Convex Optimization for Binary Classifier Aggregation in Multiclass Problems
This work addresses a gap in multiclass classification by providing an optimal aggregation method for binary classifiers, which is an incremental improvement over existing decomposition techniques like APs, OVA, and ECOC.
The paper tackles the problem of optimally aggregating binary classifiers for multiclass classification by proposing a convex optimization method that models class membership probabilities with a softmax function and uses regularized maximum likelihood estimation. The method outperforms existing aggregation and direct methods in classification accuracy and probability estimation quality on synthetic and real-world datasets.
Multiclass problems are often decomposed into multiple binary problems that are solved by individual binary classifiers whose results are integrated into a final answer. Various methods, including all-pairs (APs), one-versus-all (OVA), and error correcting output code (ECOC), have been studied, to decompose multiclass problems into binary problems. However, little study has been made to optimally aggregate binary problems to determine a final answer to the multiclass problem. In this paper we present a convex optimization method for an optimal aggregation of binary classifiers to estimate class membership probabilities in multiclass problems.
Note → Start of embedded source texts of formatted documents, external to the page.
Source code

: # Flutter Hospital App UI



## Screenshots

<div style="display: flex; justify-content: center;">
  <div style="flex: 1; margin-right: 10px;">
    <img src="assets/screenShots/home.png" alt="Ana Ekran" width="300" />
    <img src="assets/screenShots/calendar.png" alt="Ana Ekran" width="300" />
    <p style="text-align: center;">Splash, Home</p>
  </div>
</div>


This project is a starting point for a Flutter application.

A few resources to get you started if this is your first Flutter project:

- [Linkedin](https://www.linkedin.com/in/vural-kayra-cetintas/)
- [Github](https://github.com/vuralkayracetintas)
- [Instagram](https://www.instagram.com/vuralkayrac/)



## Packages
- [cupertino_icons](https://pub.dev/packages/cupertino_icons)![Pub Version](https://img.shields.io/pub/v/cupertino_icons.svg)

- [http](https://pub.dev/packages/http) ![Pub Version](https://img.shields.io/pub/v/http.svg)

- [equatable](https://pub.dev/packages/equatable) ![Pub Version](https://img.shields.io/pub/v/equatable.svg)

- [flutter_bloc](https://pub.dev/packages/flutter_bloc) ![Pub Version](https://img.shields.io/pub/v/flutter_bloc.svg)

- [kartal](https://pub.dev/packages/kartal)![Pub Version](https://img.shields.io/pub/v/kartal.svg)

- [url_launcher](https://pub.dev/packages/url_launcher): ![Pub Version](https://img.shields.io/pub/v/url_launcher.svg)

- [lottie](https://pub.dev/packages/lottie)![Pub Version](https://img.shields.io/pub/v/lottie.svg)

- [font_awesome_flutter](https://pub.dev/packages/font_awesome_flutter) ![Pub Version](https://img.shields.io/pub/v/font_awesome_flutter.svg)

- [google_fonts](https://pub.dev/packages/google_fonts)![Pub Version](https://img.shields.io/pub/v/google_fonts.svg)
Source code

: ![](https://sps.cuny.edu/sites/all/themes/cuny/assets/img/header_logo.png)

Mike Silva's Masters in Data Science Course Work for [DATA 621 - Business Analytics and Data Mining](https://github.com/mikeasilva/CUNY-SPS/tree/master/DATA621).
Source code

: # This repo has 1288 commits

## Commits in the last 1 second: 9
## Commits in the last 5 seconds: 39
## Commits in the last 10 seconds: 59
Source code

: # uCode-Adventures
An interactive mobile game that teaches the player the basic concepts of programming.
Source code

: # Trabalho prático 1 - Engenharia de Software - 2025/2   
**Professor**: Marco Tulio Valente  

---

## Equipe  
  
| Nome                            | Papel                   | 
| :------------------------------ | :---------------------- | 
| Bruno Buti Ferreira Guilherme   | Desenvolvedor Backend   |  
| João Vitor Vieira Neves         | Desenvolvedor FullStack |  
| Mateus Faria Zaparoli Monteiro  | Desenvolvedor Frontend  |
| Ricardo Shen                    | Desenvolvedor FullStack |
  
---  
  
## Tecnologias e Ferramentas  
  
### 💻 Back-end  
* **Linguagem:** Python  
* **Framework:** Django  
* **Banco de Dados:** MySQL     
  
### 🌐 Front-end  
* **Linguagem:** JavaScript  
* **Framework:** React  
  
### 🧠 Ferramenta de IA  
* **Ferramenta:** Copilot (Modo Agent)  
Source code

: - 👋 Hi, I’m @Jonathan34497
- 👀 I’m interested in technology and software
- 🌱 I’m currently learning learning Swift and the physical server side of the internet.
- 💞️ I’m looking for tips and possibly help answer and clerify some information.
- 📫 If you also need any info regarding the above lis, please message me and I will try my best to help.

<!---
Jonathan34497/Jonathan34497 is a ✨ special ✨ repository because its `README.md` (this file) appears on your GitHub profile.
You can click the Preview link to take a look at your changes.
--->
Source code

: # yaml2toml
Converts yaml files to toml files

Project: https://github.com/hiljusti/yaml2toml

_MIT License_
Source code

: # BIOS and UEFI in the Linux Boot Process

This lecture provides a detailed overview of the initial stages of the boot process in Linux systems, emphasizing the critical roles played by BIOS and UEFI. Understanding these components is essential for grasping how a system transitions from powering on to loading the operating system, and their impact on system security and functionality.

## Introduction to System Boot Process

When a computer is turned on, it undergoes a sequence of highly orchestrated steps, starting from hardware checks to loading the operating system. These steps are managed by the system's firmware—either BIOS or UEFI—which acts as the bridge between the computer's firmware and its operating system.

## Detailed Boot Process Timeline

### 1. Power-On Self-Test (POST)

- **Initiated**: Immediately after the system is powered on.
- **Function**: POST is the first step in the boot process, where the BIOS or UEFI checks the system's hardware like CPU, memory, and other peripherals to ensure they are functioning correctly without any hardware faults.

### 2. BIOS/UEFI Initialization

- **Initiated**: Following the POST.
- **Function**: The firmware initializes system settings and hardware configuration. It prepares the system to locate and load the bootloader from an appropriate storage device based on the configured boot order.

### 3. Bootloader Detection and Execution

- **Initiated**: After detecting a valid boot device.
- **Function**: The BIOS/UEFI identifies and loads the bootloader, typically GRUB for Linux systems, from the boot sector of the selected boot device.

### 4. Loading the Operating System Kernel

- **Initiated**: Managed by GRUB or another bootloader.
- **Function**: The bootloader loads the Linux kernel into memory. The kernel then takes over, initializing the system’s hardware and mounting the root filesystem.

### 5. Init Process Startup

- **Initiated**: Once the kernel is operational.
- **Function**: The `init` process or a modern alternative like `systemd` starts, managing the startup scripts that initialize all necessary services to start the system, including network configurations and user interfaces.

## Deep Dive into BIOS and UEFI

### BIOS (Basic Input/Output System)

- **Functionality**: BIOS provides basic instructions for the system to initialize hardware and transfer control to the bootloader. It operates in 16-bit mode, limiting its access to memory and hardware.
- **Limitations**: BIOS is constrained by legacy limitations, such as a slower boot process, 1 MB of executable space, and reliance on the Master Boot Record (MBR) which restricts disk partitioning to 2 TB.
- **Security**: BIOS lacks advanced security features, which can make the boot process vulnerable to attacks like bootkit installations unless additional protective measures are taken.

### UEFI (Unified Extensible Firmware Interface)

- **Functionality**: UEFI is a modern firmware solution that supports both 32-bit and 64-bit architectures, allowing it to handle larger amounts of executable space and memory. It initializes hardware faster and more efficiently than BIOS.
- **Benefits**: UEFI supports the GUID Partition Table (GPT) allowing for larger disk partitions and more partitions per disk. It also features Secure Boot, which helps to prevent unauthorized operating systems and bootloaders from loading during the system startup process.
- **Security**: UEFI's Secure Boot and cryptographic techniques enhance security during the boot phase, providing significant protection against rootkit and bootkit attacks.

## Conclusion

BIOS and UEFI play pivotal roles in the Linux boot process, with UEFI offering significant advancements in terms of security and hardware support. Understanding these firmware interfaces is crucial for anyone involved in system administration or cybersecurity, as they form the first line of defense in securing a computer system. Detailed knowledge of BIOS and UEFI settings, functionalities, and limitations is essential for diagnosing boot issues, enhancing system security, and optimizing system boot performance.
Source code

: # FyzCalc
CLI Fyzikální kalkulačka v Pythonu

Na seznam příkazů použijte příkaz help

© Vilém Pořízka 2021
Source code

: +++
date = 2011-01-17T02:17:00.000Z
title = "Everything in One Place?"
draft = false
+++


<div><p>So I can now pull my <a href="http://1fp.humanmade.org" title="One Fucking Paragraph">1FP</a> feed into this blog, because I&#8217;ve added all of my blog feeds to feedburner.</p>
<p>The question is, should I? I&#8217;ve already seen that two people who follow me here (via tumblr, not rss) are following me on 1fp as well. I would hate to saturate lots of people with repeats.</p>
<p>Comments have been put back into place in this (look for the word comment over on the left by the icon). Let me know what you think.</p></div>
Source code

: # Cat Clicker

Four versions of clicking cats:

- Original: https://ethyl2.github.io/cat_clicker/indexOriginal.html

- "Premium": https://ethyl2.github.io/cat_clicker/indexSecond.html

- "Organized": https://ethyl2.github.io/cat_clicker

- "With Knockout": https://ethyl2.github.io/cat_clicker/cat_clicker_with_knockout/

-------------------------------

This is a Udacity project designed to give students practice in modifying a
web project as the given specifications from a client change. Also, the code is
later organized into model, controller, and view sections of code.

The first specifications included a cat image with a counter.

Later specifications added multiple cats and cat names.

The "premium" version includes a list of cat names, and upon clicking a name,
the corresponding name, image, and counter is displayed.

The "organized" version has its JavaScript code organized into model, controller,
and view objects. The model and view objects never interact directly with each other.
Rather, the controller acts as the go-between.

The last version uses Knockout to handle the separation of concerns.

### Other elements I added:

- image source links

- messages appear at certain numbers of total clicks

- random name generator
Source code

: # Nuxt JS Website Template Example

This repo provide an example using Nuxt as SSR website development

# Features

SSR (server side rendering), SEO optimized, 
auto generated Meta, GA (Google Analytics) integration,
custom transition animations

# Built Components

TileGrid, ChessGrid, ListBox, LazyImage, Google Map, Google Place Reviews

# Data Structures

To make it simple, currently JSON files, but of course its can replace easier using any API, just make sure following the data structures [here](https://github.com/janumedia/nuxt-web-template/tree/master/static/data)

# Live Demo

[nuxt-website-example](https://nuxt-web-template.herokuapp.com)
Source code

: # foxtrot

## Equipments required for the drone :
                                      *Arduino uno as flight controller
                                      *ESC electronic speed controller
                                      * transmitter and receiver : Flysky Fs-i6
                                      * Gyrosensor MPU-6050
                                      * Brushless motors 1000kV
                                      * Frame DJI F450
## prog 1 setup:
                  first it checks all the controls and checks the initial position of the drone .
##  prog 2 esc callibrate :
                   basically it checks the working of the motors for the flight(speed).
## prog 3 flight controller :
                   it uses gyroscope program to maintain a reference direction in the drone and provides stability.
We model the class membership probability as a softmax function which takes a conic combination of discrepancies induced by individual binary classifiers, as an input. With this model, we formulate the regularized maximum likelihood estimation as a convex optimization problem, which is solved by the primal-dual interior point method. Connections of our method to large margin classifiers are presented, showing that the large margin formulation can be considered as a limiting case of our convex formulation. Numerical experiments on synthetic and real-world data sets demonstrate that our method outperforms existing aggregation methods as well as direct methods, in terms of the classification accuracy and the quality of class membership probability estimates.